Israel has a ton of cleavages that are interesting to analyze:
- Mizrahi, Sephardic Jews are more likely to vote Likud, Shas and for other right-wing parties
- Ethiopian Jews seem more left-leaning? Not completely sure on this.
- Arabs clearly vote for the Arab parties and if they don't, usually vote for Zionist Union or Meretz.
- Ashkenazi Jews vote more center to center-left, particularly for the Zionist Union, Meretz and Yesh Atid
- Poorer voters/working class voters support Likud, Shas
- Wealthy voters vote for more left-leaning parties, like the Zionist Union and Meretz
- Russian Jews vote for Yisrael Beiteinu, Likud and Zionist Union in that order (also depends what type of Russian Jews, whether they are post-USSR immigrants, or pre-USSR collapse immigrants)
- Older voters back the left more; younger voters the right.
- Divide between Secular and Religious Jewish voters is very clear and present.
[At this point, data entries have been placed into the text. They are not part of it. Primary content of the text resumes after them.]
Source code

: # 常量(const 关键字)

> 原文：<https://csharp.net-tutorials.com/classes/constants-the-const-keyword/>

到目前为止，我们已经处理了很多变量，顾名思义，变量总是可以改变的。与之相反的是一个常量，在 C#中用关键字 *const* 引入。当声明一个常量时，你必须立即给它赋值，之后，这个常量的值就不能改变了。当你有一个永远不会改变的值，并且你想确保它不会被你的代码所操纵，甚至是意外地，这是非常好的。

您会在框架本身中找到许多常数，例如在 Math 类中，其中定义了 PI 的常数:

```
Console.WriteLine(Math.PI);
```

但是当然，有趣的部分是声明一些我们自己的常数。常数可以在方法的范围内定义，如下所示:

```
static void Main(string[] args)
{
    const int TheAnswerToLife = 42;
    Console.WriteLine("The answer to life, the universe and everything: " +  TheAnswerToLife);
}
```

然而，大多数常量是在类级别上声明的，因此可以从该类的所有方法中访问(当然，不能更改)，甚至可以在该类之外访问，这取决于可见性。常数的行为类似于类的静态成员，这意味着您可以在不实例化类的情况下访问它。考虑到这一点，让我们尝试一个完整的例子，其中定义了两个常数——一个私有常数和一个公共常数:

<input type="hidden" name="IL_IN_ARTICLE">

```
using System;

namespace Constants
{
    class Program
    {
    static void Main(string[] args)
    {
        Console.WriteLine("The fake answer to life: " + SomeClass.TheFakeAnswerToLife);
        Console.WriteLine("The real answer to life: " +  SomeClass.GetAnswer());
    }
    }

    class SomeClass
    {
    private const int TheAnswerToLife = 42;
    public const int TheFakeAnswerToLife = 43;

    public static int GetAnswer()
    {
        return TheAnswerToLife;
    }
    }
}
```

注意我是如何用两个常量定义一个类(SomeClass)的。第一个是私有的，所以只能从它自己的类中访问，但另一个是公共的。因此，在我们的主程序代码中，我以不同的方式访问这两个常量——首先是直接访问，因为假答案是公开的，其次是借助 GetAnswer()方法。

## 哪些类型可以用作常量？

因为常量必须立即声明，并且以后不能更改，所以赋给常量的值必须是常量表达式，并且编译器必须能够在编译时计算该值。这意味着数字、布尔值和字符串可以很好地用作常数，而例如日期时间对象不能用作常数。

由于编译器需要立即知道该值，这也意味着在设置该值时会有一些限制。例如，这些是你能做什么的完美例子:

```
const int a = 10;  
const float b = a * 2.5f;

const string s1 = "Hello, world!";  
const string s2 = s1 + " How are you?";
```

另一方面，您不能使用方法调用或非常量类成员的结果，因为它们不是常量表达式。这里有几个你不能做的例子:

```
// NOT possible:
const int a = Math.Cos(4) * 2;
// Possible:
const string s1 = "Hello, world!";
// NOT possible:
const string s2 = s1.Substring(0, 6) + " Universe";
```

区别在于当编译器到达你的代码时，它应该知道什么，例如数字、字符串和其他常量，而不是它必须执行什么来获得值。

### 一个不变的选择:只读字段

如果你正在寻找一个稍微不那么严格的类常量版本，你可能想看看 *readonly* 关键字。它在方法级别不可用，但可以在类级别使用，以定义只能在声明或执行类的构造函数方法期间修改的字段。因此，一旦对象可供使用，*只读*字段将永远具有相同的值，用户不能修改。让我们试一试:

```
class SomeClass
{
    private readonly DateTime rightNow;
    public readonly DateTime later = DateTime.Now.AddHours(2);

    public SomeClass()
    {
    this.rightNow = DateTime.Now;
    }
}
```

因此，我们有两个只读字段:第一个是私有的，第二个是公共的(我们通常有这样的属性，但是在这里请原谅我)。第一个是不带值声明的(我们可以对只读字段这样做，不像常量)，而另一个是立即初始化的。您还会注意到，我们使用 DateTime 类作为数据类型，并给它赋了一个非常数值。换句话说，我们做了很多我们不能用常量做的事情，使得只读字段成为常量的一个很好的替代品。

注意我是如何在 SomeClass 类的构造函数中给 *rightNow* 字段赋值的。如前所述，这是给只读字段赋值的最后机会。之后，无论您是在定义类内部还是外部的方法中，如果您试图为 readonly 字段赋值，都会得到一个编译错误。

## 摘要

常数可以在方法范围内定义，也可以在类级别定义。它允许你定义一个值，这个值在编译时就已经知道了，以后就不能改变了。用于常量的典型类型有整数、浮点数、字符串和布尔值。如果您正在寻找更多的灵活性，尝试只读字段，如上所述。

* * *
Secular voters prefer Zionist Union, Meretz on the left and Yesh Atid, Kulanu, Yisrael Beiteinu (Russian seculars) towards the middle or non-binary ideological spectrum.
I'm sure I'm wrong on some of the details, but I think I got a good gist of some of the trends. If not, hope one the Israelis corrects me.
https://demotrends.wordpress.com/2015/04/15/the-demographics-behind-elections/ this link has some info about some of the trends I listed.
About right, just a few of quibbles:
Amongst parties that do well with the wealthy, you have to mention Yesh Atid.
Ethiopian Jews are a small enough and spread out enough group that you can't say definitively, but in the one neighbourhood that I know is majority Ethiopian (kiryat Moshe, Rehovot) Likud dominated Kulanu came second and Shas third. I don't know how you reached the conclusion that the left does well.
"- Poorer voters/working class voters support Likud, Shas" Amongst a certain subset of poor people, and even amongst them Kulanu also does well. amongst other poorer voters UTJ and the Joint List do well.
Likud has plenty of secular voters, and while significantly lower than the left/YA, It's probably similar to Kulanu.